The Gary Lineker row isn’t about impartiality – it’s just the latest attempt to discredit leftish decency

Man City fans demonstrate their support on Saturday.
Man City fans demonstrate their support on Saturday. Photograph: Zac Goodwin/PA

I’ve been in the Gary Lineker defence business for ages, since way before it was cool. In 2017, the Daily Mail attempted a hit job on his tax affairs – one of the laziest drive-bys in tabloid history, nothing but innuendo and guesswork. Arguably, it would have been better to ignore it, as there was nothing really to see. Besides, he’s no wallflower, Lineker, and hardly lacked a platform of his own. But it seemed important because the rightwing press was using confected disapproval as a deterrent; they didn’t really care whether he paid tax or not. They don’t even like tax. They just wanted to discredit his progressive credentials, to quell the leftish things he said, which were then, as now, mostly related to the treatment of refugees. If, in the process, they could corrode the unity of the wokerati, buttress the proposition that you have to be poor to be on the left (and you’ll never be quite poor enough) and make any other public figure think twice before skating anywhere near a humane point of view, all the better. I never thought Lineker’s reputation was under any threat, but I chimed in anyway, like a kazoo watching an orchestra and deciding it needed a bit of extra help.

This current row is not about any of the things it purports to be about: it’s not about the BBC’s rules on impartiality, which are wildly incoherent and, even if they made internal sense, wouldn’t apply to Gary Lineker anyway. It’s not about what you are and aren’t allowed to compare to 1930s Germany, and who is qualified to police those comparisons.

The question is more fundamental: when politics marches resolutely rightwards, at some point the concept of impartiality in the wider culture – a nice bevy of voices from other spheres, watching what they say because politics is not really their business – becomes meaningless.
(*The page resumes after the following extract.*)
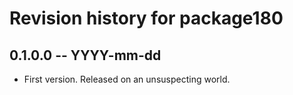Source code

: # Revision history for package180

## 0.1.0.0 -- YYYY-mm-dd

* First version. Released on an unsuspecting world.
That’s what this debate is really about: are we at the point when silence is complicity, or do we have to wait till the policies are worse, till the language is more poisonous, till we’ve been fully ejected from the international community, before we can say that for certain? That’s what Lineker’s critics are really exercised about – not that he’s failed to be impartial, but that he’s exposed impartiality as the highest value for a different era.